Nor was he in to luncheon. That was rank extravagance because he was paying at pension rates. His extravagance, however, was no affair of hers. Neither, she informed herself frigidly, was his appearance or his non-appearance. It was only rather dull of Jack to lose so many, well, opportunities.
She was not going to be in Cairo forever. Not much longer, in fact. There were adages about gathering rosebuds while ye may and making hay while the sun shone that Jack Ryder would do well to observe.
Other men did, reflected Jinny Jeffries with a proud lift of her ruddy head. Only somehow, the other men—
Well, Jackwasprovokingly attractive! Only of course, if he was going to rely upon his attraction and not upon his attentions—
Deliberately Miss Jeffries smiled upon a stalwart tourist from New York and promised her society for a foursome at bridge in the hotel lounge that evening.

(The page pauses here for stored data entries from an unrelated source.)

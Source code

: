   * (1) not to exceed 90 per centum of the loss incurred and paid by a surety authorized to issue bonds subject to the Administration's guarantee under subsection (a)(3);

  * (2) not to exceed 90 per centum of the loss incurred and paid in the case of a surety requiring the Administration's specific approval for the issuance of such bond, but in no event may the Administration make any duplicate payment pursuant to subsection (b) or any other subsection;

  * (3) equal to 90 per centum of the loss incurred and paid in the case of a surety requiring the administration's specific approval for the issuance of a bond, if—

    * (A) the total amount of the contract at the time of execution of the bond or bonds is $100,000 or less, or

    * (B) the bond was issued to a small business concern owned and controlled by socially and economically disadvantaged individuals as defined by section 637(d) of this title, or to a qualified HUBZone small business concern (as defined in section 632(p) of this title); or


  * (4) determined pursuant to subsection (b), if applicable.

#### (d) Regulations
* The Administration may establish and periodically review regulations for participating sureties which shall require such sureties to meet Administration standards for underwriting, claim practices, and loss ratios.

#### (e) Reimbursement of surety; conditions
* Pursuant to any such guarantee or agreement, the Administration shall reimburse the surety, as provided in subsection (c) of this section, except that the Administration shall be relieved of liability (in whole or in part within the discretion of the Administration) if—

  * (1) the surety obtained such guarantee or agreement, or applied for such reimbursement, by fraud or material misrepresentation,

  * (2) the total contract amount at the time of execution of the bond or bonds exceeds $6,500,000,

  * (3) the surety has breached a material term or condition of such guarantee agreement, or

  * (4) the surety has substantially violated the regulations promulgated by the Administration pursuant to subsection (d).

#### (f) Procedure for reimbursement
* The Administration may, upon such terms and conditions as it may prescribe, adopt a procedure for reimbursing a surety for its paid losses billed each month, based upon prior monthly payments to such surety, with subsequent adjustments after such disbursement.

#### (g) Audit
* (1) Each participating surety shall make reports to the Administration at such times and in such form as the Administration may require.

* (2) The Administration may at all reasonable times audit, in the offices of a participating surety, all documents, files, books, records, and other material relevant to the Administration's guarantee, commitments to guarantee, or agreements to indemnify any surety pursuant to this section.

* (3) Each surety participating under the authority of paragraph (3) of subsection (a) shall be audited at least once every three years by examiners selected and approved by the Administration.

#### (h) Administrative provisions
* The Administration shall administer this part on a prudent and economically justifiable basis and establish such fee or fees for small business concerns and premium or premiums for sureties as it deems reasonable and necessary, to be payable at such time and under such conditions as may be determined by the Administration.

Later, when Jack still failed to materialize and behold her inaccessibility, the exhibition seemed hardly to have been worth while.... And there were difficulties getting rid of the New Yorker the next day. He had ideas about excursions.
It was during the forenoon of the next day that the first twinge of genuine worry shot across the sustained resentment which she was pleased to call her complete indifference. She recalled the vigor of Ryder's warnings about mentioning his adventure and the grave dangers of disclosure, and she began to wonder.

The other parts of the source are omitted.